A lawsuit filed in the Court of Common Pleas in Beaufort County, South Carolina is forcing that question into open court, and every recreational player enrolled in a branded pickleball progression program has a stake in the answer.

LowCoast Sports Association, a Hilton Head nonprofit, filed suit against Dill Dinkers, the indoor pickleball club franchise, alleging false designation of origin, false advertising, and unfair competition. The case, Civil Action No. 2025-CP-07-01630, targets what LowCoast describes as the direct copying of its proprietary player-development framework.

According to the complaint, LowCoast spent two years building its "Road to™" progression system and delivered the program on courts inside a Dill Dinkers facility. After the two organizations' working relationship ended, LowCoast claims Dill Dinkers launched a substantially similar program under the name "Path to," without authorization. LowCoast issued a cease-and-desist before turning to the courts; the suit seeks damages, injunctive relief, and recovery of profits from the allegedly copied program.

Michelle Ruby, Director of LowCoast Sports Association, framed the dispute around the work that went into building the curriculum. "Our Road to system was built on court, with real players, over time," Ruby said. "We are pursuing this matter through the appropriate legal channels." LowCoast says it continues to operate and expand the Road to™ progression system as part of its broader PickleFit™ training model.

For players who pay to enroll in structured training pathways, the case raises a practical question that rarely gets asked before signing up: who created this curriculum, and do they still have the right to offer it? The "Road to" versus "Path to" naming similarity at the center of this dispute illustrates exactly how easy it can be to mistake a copycat program for the original.

Before paying for any branded training pathway, verify that the trademark symbol appears consistently in the program's marketing and that the name on the enrollment form matches the one on the developing organization's own website. Ask the instructor or facility in writing whether the curriculum was developed in-house or licensed from another entity. Find out who issues completion certificates, since the certifying body is typically the one that owns the underlying system. If the program runs inside a shared facility, get written confirmation of whether that facility is a licensed partner or simply providing court space.

The legal question at the center of this dispute, whether a structured player-development system qualifies as protectable trade dress or remains a broadly replicable coaching approach, has no settled precedent in the pickleball world.
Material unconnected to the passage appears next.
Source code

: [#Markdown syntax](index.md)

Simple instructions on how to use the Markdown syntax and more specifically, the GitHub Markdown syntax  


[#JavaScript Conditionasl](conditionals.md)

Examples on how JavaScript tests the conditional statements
A ruling for LowCoast would signal that training frameworks carry real IP value worth defending; a ruling against would leave them open for replication under a slightly different name.

Watch for Dill Dinkers' answer or any motion to dismiss, any preliminary injunction hearing on the "Path to" program, and early discovery proceedings. Those milestones, likely arriving within the next 60 to 90 days, will clarify whether a trademarked pickleball program name actually means what its symbol promises.